“I don’t know if you know, but we’ve had some shit go down in the country since I last saw you a year ago,” Monica Moree, drag queen and emcee for Kansas State’s 21st Annual Drag Show, said to a packed McCain Auditorium on Saturday. “Now what the f*** are you going to do about it?”
Between the dazzling death drops, powerful performances and even a standing ovation for the stage worker who did a jump split while picking up cash between sets, the annual show is a stage for empowerment as much as it is a call to action.
Moree’s comments during the charity show — which raises money for K-State’s LGBTQ students and is matched by Adobe for up to $10,000 — are in response to recent government policies affecting LGBTQ rights.
According to an article from NPR, federal agencies are deleting references to women, people of color and members of the LGBTQ community from their websites in compliance with President Trump’s executive orders removing “diversity, equity, inclusion and accessibility policies.”
The American Civil Liberties Union is tracking 569 anti-LGBTQ laws in the U.S., with five of those bills being in Kansas.


“We are here to raise money for queer and trans students fighting for survival in a world that too often tries to erase them,” Moree said. “This drag show is more than just a performance, it’s an act of care, of defiance and of solidarity.”
In the name of defiance and solidarity, the show started off a little differently than it traditionally has this year: with a land acknowledgement.

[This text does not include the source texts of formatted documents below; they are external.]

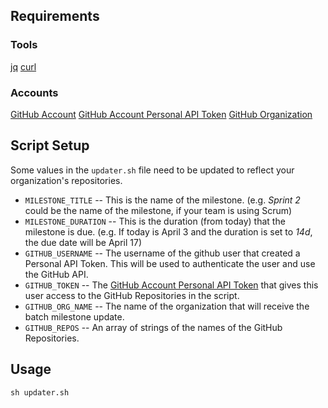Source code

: ## Requirements

### Tools
[jq](https://stedolan.github.io/jq/)
[curl](https://curl.haxx.se)

### Accounts
[GitHub Account](https://github.com/join)
[GitHub Account Personal API Token](https://github.com/blog/1509-personal-api-tokens)
[GitHub Organization](https://github.com/blog/674-introducing-organizations)

## Script Setup

Some values in the `updater.sh` file need to be updated to reflect your organization's repositories.

* `MILESTONE_TITLE` -- This is the name of the milestone. (e.g. *Sprint 2* could be the name of the milestone, if your team is using Scrum)
* `MILESTONE_DURATION` -- This is the duration (from today) that the milestone is due. (e.g. If today is April 3 and the duration is set to *14d*, the due date will be April 17)
*  `GITHUB_USERNAME` -- The username of the github user that created a Personal API Token. This will be used to authenticate the user and use the GitHub API.
* `GITHUB_TOKEN` -- The [GitHub Account Personal API Token](https://github.com/blog/1509-personal-api-tokens) that gives this user access to the GitHub Repositories in the script.
* `GITHUB_ORG_NAME` -- The name of the organization that will receive the batch milestone update.
* `GITHUB_REPOS` -- An array of strings of the names of the GitHub Repositories.

## Usage

```
sh updater.sh
```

“We haven’t done these not because it wasn’t important or it didn’t need to be done, but because I felt like the act was performative in the way that it was delivered … they don’t actually admit that we did anything,” Moree said. “We have the government taking away things from us that we have just always come to believe were solid and secure. And so instead of reading a land acknowledgement, I’ve decided … to read a treaty acknowledgement. I want to acknowledge the land beneath us, not just as a stage, but as a place with a long history of relationship, resilience, and struggle.”
Moree acklowledged the Kaw nation, Kanza people, Osage, Pawnee and other indigenous nations that lived in the area long before Kansas was on a map, and highlighted how treaties “were not just broken, they were weaponized.”
“Today, the Kanza Nation has no land in the state that bears their name, and many treaty obligations remain unfilled and untreated,” Moree said. “Treaties are not history, they are living agreements that demand justice, and tonight as we gather in joy and resistance, we carry this forward. … Let this night be of abundance, of shared responsibility, and of lifting one another up, because justice is not given, it is fought for. And whether through treaties, or through queer joy, we remind the world that none of us are free until all of us are free.”
After speaking the last line to the crowd, Moree was met with thunderous applause and a standing ovation before the show had even begun.
The show is made possible by K-State’s Sexuality and Gender Alliance, Union Program Council, Student Governing Association and the Dow Center for Multicultural and Community Studies.
Alongside Moree, this year’s performance featured drag queens Victoria Fox, Lana Luxx, Ty Woo, Lil Kim Chi and Valerie Love, all performing with unique talent, charisma and nerve while advocating for equality and community.
Victoria Foxx, who performed despite breaking a hip a few months prior, got off stage at one point to hug an audience member.
“When I’m not in full eesh here, I am Dusty Garner, and I have a fund [at K-State] called the Dusty Garner Leadership Fund, and this fund provides financial access to trans and queer students for mental health services, gender affirming care services — whatever we can help with, we try to help with,” Moree said. “My company, Adobe, matches one hundred percent of every dollar we make at this event up to 10,000. We maxed it out last year.”
Moree said that there was something specific they wanted to point out, about looking for companies’ actions and not their words.
“We’re watching companies and organizations try to come in line with the chaos that’s happening in DC, and Adobe made the decision this year to roll back all of our DEI programs,” Moree said, as the crowd began to boo. “But they’ve agreed to write us a 10,000 check to support queer and trans mental health. They rolled back their DEI initiatives because if they don’t, they are afraid they will get sued … but they still support this, and they still support pride and they still hire more women than any other tech company in the business … Companies and organizations are just trying to survive, the same way we all are, and sometimes that means that maybe they have to dim their sparkle a little bit.”
Moree said that one of the best ways for individuals to make an impact is to vote for officials who they feel represent them and to rally together alongside minorities.
“I encourage you to find other minority groups who are being shit on, or who are about to be shit on, because … if you think that they won’t come for us by ourselves, you are f***ing mistaken,” Moree said.
Moree urged the audience to protect trans kids, trans Black women, trans people, migrants, minorities, workers and eachother.
“Rise up for eachother, and make a f***ing difference. These election cycles are about to start … we will not have a successful outcome unless you f***ing do something with your boos.”
While the evening centered around escaping gender and sexuality binaries, Moree suggested leaving political binaries as well.
“This really isn’t a fight of left versus right, of conservative versus liberal, it’s bottom versus top,” Moree said. “And … I can tell you the bottom always wins.”